(What you will do) Leaving pictures aside, set down each line exactly, from the first line of the data to the line with "fyldestgjørende, om den", both included.

Source texts of formatted documents:
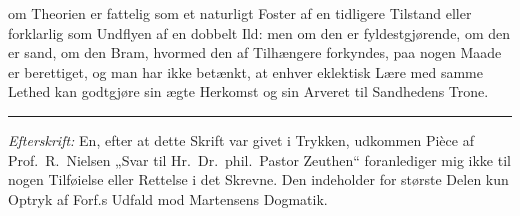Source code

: om Theorien er fattelig som et naturligt Foster af en tidligere
Tilstand eller forklarlig som Undflyen af en dobbelt Ild: men om den er
fyldestgjørende, om den er sand, om den Bram, hvormed den af Tilhængere
forkyndes, paa nogen Maade er berettiget, og man har ikke betænkt, at enhver
eklektisk Lære med samme Lethed kan godtgjøre sin ægte Herkomst og sin
Arveret til Sandhedens Trone.

\begin{center}
\rule{0.16\textwidth}{0.4pt}
\end{center}

\emph{Efterskrift:} En, efter at dette Skrift var givet i Trykken, udkommen
Pièce af Prof.\ R.\ Nielsen „Svar til Hr.\ Dr.\ phil.\ Pastor Zeuthen“
foranlediger mig ikke til nogen Tilføielse eller Rettelse i det Skrevne. Den
indeholder for største Delen kun Optryk af Forf.s Udfald mod Martensens
Dogmatik.


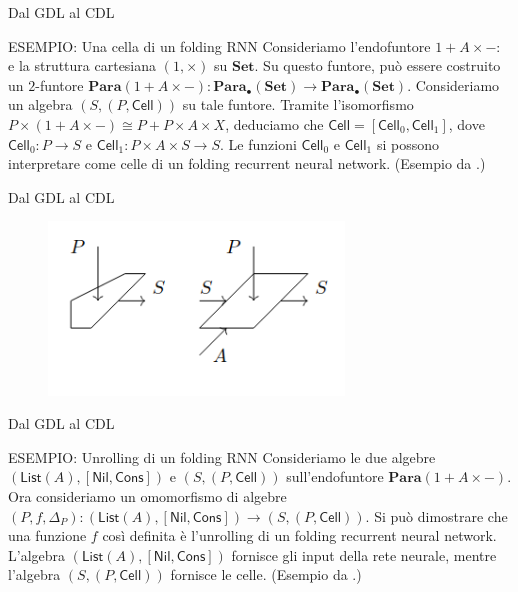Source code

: \documentclass{beamer}
\begin{document}
\begin{frame}{Dal GDL al CDL}
    \begin{block}{ESEMPIO: Una cella di un folding RNN}
        Consideriamo l'endofuntore $1 + A \times -:$ e la struttura cartesiana $(1, \times)$ su $\mathbf{Set}$. Su questo funtore, può essere costruito un $2$-funtore $\mathbf{Para}(1 + A \times -): \mathbf{Para}_{\bullet}(\mathbf{Set}) \to \mathbf{Para}_{\bullet}(\mathbf{Set})$. Consideriamo un algebra $(S,(P,\mathsf{Cell}))$ su tale funtore. Tramite l'isomorfismo $P \times (1 + A \times -) \cong P + P \times A \times X$, deduciamo che $\mathsf{Cell} = [\mathsf{Cell}_0, \mathsf{Cell}_1]$, dove $\mathsf{Cell}_0: P \to S$ e  $\mathsf{Cell}_1: P \times A \times S \to S$. Le funzioni $\mathsf{Cell}_0$ e $\mathsf{Cell}_1$ si possono interpretare come celle di un folding recurrent neural network. (Esempio da \cite{gavranovicposition}.)
    \end{block}
\end{frame}

\begin{frame}{Dal GDL al CDL}
    \begin{figure}
        \begin{center}
            \includegraphics[width=0.7\textwidth]{figures/folding_rnn_cell.png}
            \caption*{\cite{gavranovicposition}}
        \end{center}
    \end{figure}
\end{frame}

\begin{frame}{Dal GDL al CDL}
    \begin{block}{ESEMPIO: Unrolling di un folding RNN}
        Consideriamo le due algebre $(\mathsf{List}(A), [\mathsf{Nil}, \mathsf{Cons}])$ e $(S,(P,\mathsf{Cell}))$ sull'endofuntore $\mathbf{Para}(1 + A \times -)$.
        Ora consideriamo un omomorfismo di algebre $(P,f,\Delta_P): (\mathsf{List}(A), [\mathsf{Nil}, \mathsf{Cons}]) \to (S,(P,\mathsf{Cell}))$. Si può dimostrare che una funzione $f$ così definita è l'unrolling di un folding recurrent neural network. L'algebra $(\mathsf{List}(A), [\mathsf{Nil}, \mathsf{Cons}])$ fornisce gli input della rete neurale, mentre l'algebra $(S,(P,\mathsf{Cell}))$ fornisce le celle. (Esempio da \cite{gavranovicposition}.)
    \end{block}
\end{frame}
\end{document}
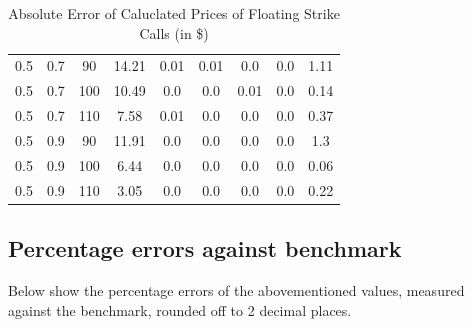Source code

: \documentclass{article}
\begin{document}
\begin{table}[H]
\begin{tabular}{|c|c|c|c|c|c|c|c|c|}
  0.5 & 0.7 & 90 & 14.21 & 0.01 & 0.01 & 0.0 & 0.0 & 1.11 \\
  0.5 & 0.7 & 100 & 10.49 & 0.0 & 0.0 & 0.01 & 0.0 & 0.14 \\
  0.5 & 0.7 & 110 & 7.58 & 0.01 & 0.0 & 0.0 & 0.0 & 0.37 \\
  0.5 & 0.9 & 90 & 11.91 & 0.0 & 0.0 & 0.0 & 0.0 & 1.3 \\
  0.5 & 0.9 & 100 & 6.44 & 0.0 & 0.0 & 0.0 & 0.0 & 0.06 \\
  0.5 & 0.9 & 110 & 3.05 & 0.0 & 0.0 & 0.0 & 0.0 & 0.22 \\
  \hline
  \end{tabular}
  \caption{Absolute Error of Caluclated Prices of Floating Strike Calls (in \$)}
  \label{table:name}
\end{table}
\normalsize

\subsection{Percentage errors against benchmark}
Below show the percentage errors of the abovementioned values, measured against the benchmark, rounded off to 2 decimal places.
\end{document}
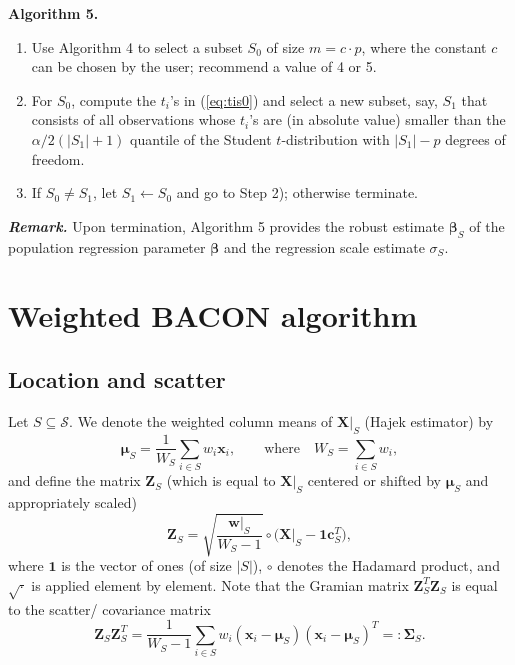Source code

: \documentclass[a4paper,oneside,11pt,DIV=12]{scrartcl}
\begin{document}
\vspace{1em}
\noindent \textbf{\sffamily Algorithm 5.}  
\begin{enumerate}[Step 1)]
	\item Use Algorithm 4 to select a subset $S_0$ of size $m = c\cdot p$, where the constant $c$ can be chosen by the user; \citet{billor_hadi_etal_2000} recommend a value of 4 or 5.
	\item For $S_0$, compute the $t_i$'s in (\ref{eq:tis0}) and select a new subset, say, $S_1$ that consists of all observations whose $t_i$'s are (in absolute value) smaller than the $\alpha/2(\vert S_1 \vert +1)$ quantile of the Student $t$-distribution with $\vert S_1 \vert - p$ degrees of freedom.
	\item If $S_0 \neq S_1$, let $S_1 \gets S_0$ and go to Step 2); otherwise terminate.
\end{enumerate}

\vspace{1em}
\noindent\textbf{\sffamily \small \itshape Remark.} Upon termination, Algorithm 5 provides the robust estimate $\bm \beta_S$ of the population regression parameter $\bm \beta$ and the regression scale estimate $\sigma_S$. 

\section{Weighted BACON algorithm}
\subsection{Location and scatter}
Let $S \subseteq \mathscr{S}$. We denote the weighted column means of $\bm X \vert_S$ (Hajek estimator) by
 \begin{equation}\label{eq:weightedmean}
 	\bm \mu_S = \frac{1}{W_S}\sum_{i \in S} w_i \bm x_i, \qquad \text{where} \quad W_S = \sum_{i \in S} w_i,
 \end{equation}
\noindent and define the matrix $\bm Z_S$ (which is equal to $\bm X\vert_S$ centered or shifted by $\bm \mu_S$ and appropriately scaled)
\begin{equation}\label{eq:x_centered_scaled}
	\bm Z_S = \sqrt{\frac{\bm w\vert_S}{W_S - 1}} \circ \big( \bm X\vert_S - \bm 1 \bm c_S^T \big),
\end{equation}
\noindent where $\bm 1$ is the vector of ones (of size $\vert S \vert$), $\circ$ denotes the Hadamard product, and $\sqrt{\cdot}$ is applied element by element. Note that the Gramian matrix $\bm Z_S^T \bm Z_S$ is equal to the scatter/ covariance matrix 
\begin{equation}\label{eq:weightedsigma}
	\bm Z_S \bm Z_S^T = \frac{1}{W_S - 1}\sum_{i \in S} w_i (\bm x_i - \bm \mu_S)(\bm x_i - \bm \mu_S)^T =:	\bm \Sigma_S.
\end{equation}
\end{document}
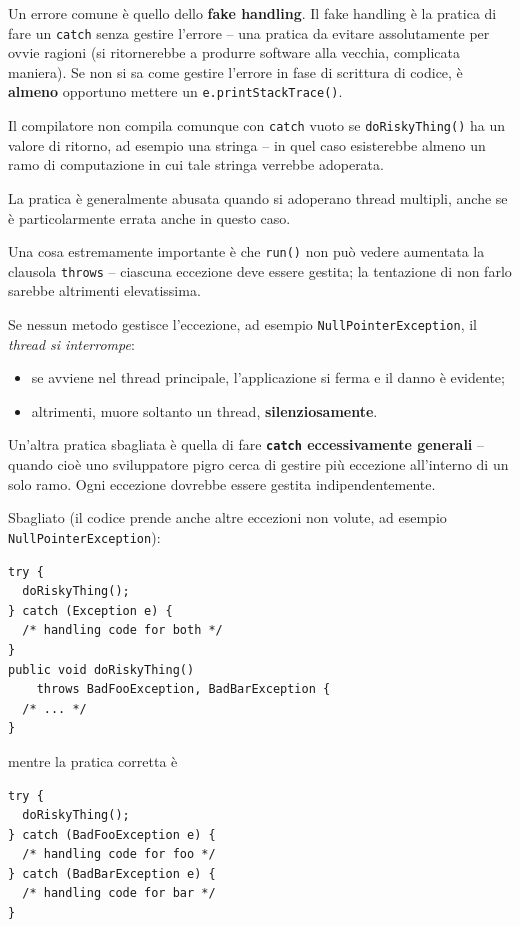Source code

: \documentclass[\fontsizeclass,twocolumn]{\classname}
\theoremstyle{definition}
\theoremstyle{definition}
\begin{document}
Un errore comune è quello dello \textbf{fake handling}. Il fake handling è la
pratica di fare un \texttt{catch} senza gestire l'errore -- una pratica da
evitare assolutamente per ovvie ragioni (si ritornerebbe a produrre software
alla vecchia, complicata maniera). Se non si sa come gestire l'errore in fase
di scrittura di codice, è \textbf{almeno} opportuno mettere un
\texttt{e.printStackTrace()}.

Il compilatore non compila comunque con \texttt{catch} vuoto se
\texttt{doRiskyThing()} ha un valore di ritorno, ad esempio una stringa -- in
quel caso esisterebbe almeno un ramo di computazione in cui tale stringa
verrebbe adoperata.

La pratica è generalmente abusata quando si adoperano thread multipli, anche se
è particolarmente errata anche in questo caso.

Una cosa estremamente importante è che \texttt{run()} non può vedere aumentata
la clausola \texttt{throws} -- ciascuna eccezione deve essere gestita; la
tentazione di non farlo sarebbe altrimenti elevatissima.

Se nessun metodo gestisce l'eccezione, ad esempio
\texttt{NullPointer\-Exception}, il \emph{thread si interrompe}:
\begin{itemize}
    \item se avviene nel thread principale, l'applicazione si ferma e il danno
        è evidente;
    \item altrimenti, muore soltanto un thread, \textbf{silenziosamente}.
\end{itemize}

Un'altra pratica sbagliata è quella di fare \textbf{\texttt{catch}
eccessivamente generali} -- quando cioè uno sviluppatore pigro cerca di gestire
più eccezione all'interno di un solo ramo. Ogni eccezione dovrebbe essere
gestita indipendentemente.

Sbagliato (il codice prende anche altre eccezioni non volute, ad esempio
\texttt{NullPointer\-Exception}):

\begin{lstlisting}
try {
  doRiskyThing();
} catch (Exception e) {
  /* handling code for both */
}
public void doRiskyThing()
    throws BadFooException, BadBarException {
  /* ... */
}
\end{lstlisting}

mentre la pratica corretta è

\begin{lstlisting}
try {
  doRiskyThing();
} catch (BadFooException e) {
  /* handling code for foo */
} catch (BadBarException e) {
  /* handling code for bar */
}
\end{lstlisting}
\end{document}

(Written answer)
Source code

: om Theorien er fattelig som et naturligt Foster af en tidligere
Tilstand eller forklarlig som Undflyen af en dobbelt Ild: men om den er
fyldestgjørende, om den er sand, om den Bram, hvormed den af Tilhængere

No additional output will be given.